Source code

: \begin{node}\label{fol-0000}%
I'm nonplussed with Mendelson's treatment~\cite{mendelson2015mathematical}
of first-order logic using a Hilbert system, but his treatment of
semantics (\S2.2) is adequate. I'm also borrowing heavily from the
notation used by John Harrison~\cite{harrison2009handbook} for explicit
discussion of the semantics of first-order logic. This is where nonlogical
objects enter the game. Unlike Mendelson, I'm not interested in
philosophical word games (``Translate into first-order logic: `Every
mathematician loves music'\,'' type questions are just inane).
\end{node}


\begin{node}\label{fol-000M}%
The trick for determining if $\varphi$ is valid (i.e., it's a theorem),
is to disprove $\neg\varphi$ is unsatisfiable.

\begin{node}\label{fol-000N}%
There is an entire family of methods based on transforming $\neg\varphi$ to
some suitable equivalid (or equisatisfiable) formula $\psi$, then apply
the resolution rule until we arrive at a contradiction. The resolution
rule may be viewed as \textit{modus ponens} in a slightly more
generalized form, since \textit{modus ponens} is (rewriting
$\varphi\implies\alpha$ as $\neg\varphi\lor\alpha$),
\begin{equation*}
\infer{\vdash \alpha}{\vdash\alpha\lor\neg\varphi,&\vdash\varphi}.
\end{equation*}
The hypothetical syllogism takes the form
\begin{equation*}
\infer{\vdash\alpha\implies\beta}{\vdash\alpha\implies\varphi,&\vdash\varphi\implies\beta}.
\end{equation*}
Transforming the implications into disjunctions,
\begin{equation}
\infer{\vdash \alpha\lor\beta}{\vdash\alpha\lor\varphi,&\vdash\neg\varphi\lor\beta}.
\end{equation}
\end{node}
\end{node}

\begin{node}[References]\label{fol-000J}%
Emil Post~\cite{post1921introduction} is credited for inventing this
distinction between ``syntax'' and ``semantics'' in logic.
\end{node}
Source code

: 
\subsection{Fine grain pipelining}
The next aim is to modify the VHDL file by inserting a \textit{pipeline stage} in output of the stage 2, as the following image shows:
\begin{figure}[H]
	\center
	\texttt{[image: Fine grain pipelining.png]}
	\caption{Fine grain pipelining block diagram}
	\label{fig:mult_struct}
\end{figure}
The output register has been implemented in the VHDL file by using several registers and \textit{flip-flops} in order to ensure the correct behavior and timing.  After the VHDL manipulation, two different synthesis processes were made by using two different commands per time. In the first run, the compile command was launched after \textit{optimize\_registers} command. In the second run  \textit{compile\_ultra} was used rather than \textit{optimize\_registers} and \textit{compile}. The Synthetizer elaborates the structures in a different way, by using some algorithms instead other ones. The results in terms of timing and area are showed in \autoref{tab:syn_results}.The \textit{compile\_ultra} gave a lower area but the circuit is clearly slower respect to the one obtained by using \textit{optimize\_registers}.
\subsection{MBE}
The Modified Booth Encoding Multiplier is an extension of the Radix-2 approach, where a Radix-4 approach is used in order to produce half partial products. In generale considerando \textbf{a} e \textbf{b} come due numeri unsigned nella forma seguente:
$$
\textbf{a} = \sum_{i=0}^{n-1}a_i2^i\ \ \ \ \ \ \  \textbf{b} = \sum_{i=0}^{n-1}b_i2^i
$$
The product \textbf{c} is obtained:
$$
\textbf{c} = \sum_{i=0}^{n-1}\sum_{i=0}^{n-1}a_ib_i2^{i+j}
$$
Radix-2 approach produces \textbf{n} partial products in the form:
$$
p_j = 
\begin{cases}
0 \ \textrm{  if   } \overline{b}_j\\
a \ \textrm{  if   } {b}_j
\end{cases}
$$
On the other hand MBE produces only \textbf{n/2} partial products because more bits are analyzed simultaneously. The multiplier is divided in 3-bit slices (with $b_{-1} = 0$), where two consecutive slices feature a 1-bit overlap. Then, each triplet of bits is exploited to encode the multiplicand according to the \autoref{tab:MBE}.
———
[Exercise objective]
In the answer, the lines from the first line of the data above through the line containing "The trick for" must appear exactly as written, with nothing else.

[Solution below]
Source code

: \begin{node}\label{fol-0000}%
I'm nonplussed with Mendelson's treatment~\cite{mendelson2015mathematical}
of first-order logic using a Hilbert system, but his treatment of
semantics (\S2.2) is adequate. I'm also borrowing heavily from the
notation used by John Harrison~\cite{harrison2009handbook} for explicit
discussion of the semantics of first-order logic. This is where nonlogical
objects enter the game. Unlike Mendelson, I'm not interested in
philosophical word games (``Translate into first-order logic: `Every
mathematician loves music'\,'' type questions are just inane).
\end{node}


\begin{node}\label{fol-000M}%
The trick for determining if $\varphi$ is valid (i.e., it's a theorem),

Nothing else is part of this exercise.